Plain-text document sources
::::::::::

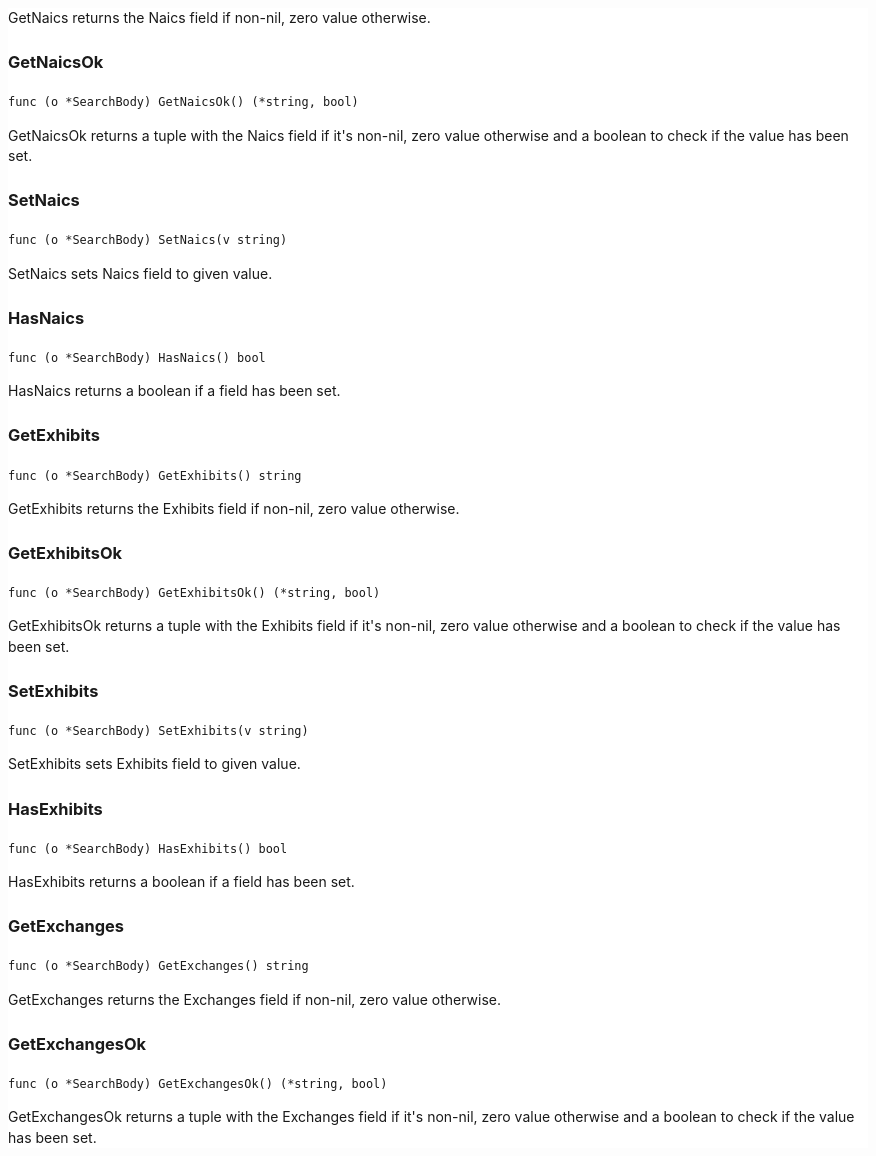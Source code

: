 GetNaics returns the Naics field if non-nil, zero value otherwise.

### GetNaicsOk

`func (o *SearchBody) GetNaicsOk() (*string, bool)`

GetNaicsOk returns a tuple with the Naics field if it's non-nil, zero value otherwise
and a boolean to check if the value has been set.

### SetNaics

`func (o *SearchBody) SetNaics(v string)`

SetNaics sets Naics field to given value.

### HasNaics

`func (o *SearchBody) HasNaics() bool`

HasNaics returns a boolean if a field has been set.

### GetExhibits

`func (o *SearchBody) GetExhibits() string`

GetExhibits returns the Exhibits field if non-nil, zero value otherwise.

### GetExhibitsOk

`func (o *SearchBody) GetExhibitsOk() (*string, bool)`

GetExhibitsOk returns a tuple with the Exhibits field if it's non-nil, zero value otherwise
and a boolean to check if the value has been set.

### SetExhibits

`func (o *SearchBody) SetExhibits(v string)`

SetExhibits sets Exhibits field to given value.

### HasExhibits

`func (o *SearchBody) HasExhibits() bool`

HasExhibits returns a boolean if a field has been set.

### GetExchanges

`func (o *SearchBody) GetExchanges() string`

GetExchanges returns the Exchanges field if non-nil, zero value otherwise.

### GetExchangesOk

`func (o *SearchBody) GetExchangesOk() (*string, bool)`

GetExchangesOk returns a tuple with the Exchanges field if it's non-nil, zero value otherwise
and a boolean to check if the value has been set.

::::::::::

YOUR ASSIGNMENT = Return only the lines from the start of the data through the line that contains "(o *SearchBody) GetExhibitsOk()", please, copying them exactly and omitting all pictures.

EXERCISE ANSWER =
Source code

: GetNaics returns the Naics field if non-nil, zero value otherwise.

### GetNaicsOk

`func (o *SearchBody) GetNaicsOk() (*string, bool)`

GetNaicsOk returns a tuple with the Naics field if it's non-nil, zero value otherwise
and a boolean to check if the value has been set.

### SetNaics

`func (o *SearchBody) SetNaics(v string)`

SetNaics sets Naics field to given value.

### HasNaics

`func (o *SearchBody) HasNaics() bool`

HasNaics returns a boolean if a field has been set.

### GetExhibits

`func (o *SearchBody) GetExhibits() string`

GetExhibits returns the Exhibits field if non-nil, zero value otherwise.

### GetExhibitsOk

`func (o *SearchBody) GetExhibitsOk() (*string, bool)`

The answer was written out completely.